Cloud is here to stay, and companies big and small are struggling to adapt. There is no shortage of articles with advice on what to change.

Organizations are living organisms. They are born, they grow and develop, they evolve to a certain size and at some point they dissolve (die) like all other organisms. The question is whether this is just me making fatalistic observations, or if there are fundamental laws at work which truly make these cycles inevitable.

The article referenced above suggests that telecom service providers should own their own destiny, by hiring people with knowledge typically found at vendors today. The thing is that telecom service providers are already full of smart people. The approach of outsourcing certain tasks and responsibilities to external parties is fundamental to achieving scale and sufficient focus on core activities, enabling telecom organizations to specialize and differentiate. To "beat" OTT players like Google and Amazon, trying to become like them isn't the answer. Those new hires would find existing organizational structures with barriers and limitations, most likely the very reasons why some of them left these old shells for newer, greener pastures in the first place.

I see a clash of generations, mature organizations versus relatively new players. Even though the average age of the people working at these organizations may not differ much, their management, structure and agility does. The younger organizations are somehow better adapted to embrace modern technologies known as "Cloud" or "SDN" or "NFV" today.

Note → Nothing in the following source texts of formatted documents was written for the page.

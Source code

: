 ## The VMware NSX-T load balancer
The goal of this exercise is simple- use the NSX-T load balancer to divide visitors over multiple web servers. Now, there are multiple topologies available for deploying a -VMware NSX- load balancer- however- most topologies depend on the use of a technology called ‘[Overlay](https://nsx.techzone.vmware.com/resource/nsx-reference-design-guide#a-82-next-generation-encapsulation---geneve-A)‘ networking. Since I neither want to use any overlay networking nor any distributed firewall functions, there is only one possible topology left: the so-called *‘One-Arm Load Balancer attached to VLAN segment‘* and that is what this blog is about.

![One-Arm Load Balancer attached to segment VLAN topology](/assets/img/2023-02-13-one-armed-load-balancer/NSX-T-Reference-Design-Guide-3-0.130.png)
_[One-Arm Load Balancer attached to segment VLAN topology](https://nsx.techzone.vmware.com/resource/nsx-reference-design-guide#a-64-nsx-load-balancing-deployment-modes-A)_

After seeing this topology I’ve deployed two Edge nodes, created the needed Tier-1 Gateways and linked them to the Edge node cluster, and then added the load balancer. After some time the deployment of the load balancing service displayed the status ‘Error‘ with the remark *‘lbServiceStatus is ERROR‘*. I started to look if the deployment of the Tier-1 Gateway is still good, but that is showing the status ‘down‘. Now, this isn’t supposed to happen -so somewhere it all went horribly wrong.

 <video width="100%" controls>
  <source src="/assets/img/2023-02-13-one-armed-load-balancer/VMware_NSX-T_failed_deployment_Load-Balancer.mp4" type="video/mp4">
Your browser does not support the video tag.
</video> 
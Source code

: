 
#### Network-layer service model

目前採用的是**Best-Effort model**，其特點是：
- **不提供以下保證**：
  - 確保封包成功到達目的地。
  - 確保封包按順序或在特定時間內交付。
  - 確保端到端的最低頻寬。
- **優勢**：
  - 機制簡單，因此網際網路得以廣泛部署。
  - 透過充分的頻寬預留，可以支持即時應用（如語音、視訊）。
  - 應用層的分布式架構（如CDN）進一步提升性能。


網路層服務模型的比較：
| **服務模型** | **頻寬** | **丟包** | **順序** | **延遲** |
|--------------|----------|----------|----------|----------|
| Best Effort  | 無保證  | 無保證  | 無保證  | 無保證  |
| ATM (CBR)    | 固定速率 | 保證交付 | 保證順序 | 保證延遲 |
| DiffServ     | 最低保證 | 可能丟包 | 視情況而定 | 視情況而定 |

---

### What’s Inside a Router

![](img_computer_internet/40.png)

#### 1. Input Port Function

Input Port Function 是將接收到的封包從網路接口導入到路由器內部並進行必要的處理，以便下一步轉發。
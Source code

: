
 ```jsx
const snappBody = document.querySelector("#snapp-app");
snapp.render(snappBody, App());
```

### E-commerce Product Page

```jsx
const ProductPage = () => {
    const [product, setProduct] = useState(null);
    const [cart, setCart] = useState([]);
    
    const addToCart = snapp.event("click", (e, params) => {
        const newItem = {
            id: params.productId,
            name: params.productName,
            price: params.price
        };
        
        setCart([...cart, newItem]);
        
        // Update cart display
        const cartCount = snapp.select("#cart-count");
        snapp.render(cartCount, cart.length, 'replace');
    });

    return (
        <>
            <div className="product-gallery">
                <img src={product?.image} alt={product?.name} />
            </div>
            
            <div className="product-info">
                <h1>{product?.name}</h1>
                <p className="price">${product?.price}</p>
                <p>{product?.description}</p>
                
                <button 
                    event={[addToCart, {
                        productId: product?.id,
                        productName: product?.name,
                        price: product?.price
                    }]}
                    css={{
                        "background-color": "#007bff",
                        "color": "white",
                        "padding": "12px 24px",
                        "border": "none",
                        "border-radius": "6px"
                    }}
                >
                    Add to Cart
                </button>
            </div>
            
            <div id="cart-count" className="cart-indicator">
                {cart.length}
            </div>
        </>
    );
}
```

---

Is this merely survival of the fittest? Or can we find ways to fundamentally change our existing organizations - if so, what does this proverbial Fountain of Youth look like?

Friday, May 3, 2013

The Software Defined Enterprise

Increased online activity around  topics like Software Defined Networking (SDN) and Network Function Virtualization (NFV) shows revived market interest in the networking aspect of the { compute, storage, networking } triade that forms the foundation of distributed systems in general, and the Internet in particular.

To a large extend, these concepts are nothing more than rephrased expressions of existing ideas. Virtualization and abstraction are not new, and anyone claiming that they are has simply not been around long enough. Still, things are not the same today as they were before. So what is different, and why, and how should we adapt to cope with this new reality?

Clay Shirky sheds some light on this in his book "Here Comes Everybody". Technological advances like broadband Internet have radically changed the world we live in, and this both enables and requires new ways of organizing our activities. It does not matter how we call it - enterprises need to adapt their processes and the behaviour and mindset of their employees in order to survive, evolve and procreate. Herein lies the true value of things currently being discussed under the name of "SDN" and "NFV".

Over the next few months I'll be exploring this topic in more depth. For now, let's start with a name: I am calling it the "Software Defined Enterprise"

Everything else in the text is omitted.